- AIM OF THE EXERCISE
Using the entries below, output each line exactly from the first through the one that contains "I don't think".
===== MATERIALS PROVIDED =====
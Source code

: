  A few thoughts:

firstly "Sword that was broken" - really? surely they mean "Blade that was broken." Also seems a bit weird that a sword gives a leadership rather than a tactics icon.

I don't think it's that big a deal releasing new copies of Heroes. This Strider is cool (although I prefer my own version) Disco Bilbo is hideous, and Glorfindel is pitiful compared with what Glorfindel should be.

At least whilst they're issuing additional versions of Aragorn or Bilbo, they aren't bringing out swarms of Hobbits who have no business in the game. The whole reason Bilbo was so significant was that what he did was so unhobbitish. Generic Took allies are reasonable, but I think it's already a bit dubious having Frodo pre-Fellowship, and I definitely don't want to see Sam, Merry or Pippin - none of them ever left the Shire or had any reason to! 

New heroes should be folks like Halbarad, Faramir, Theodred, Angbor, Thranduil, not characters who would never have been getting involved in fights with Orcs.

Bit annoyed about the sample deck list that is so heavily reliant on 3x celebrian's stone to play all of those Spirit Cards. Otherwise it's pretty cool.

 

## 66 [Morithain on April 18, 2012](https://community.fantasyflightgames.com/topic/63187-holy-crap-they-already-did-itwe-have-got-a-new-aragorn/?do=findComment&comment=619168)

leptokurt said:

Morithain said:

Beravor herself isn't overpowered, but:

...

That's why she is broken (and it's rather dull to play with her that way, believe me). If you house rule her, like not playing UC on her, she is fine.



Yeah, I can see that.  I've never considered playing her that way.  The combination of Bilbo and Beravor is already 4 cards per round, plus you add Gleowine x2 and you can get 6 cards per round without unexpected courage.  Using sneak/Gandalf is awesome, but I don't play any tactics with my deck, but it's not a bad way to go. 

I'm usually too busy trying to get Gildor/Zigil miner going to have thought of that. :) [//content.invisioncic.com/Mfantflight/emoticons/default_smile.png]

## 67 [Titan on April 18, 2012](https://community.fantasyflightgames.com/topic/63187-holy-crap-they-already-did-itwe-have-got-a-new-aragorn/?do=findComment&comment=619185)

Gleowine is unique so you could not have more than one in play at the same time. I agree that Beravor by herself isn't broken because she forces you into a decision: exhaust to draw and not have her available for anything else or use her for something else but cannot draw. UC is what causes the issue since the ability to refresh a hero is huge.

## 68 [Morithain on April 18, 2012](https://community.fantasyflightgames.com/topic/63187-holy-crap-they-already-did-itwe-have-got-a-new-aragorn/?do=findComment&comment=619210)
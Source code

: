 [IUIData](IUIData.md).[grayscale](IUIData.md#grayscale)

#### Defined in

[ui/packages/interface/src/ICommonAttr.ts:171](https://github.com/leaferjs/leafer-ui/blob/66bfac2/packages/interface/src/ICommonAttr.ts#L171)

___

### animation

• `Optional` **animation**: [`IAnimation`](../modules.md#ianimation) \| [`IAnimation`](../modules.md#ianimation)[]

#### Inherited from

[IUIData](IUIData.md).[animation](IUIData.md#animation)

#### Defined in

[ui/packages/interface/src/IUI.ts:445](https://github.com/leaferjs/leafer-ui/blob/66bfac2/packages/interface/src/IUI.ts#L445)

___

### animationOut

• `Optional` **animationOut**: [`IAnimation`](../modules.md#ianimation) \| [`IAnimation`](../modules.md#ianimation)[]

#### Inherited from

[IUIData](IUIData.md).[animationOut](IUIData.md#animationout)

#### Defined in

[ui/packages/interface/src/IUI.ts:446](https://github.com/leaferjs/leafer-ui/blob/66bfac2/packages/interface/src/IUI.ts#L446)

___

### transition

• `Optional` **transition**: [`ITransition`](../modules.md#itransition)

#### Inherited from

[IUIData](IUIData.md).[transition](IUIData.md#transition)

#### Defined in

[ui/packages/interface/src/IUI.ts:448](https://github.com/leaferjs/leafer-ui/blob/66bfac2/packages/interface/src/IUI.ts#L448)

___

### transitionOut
=====
- RESPONSE
Source code

:  A few thoughts:

firstly "Sword that was broken" - really? surely they mean "Blade that was broken." Also seems a bit weird that a sword gives a leadership rather than a tactics icon.

I don't think it's that big a deal releasing new copies of Heroes. This Strider is cool (although I prefer my own version) Disco Bilbo is hideous, and Glorfindel is pitiful compared with what Glorfindel should be.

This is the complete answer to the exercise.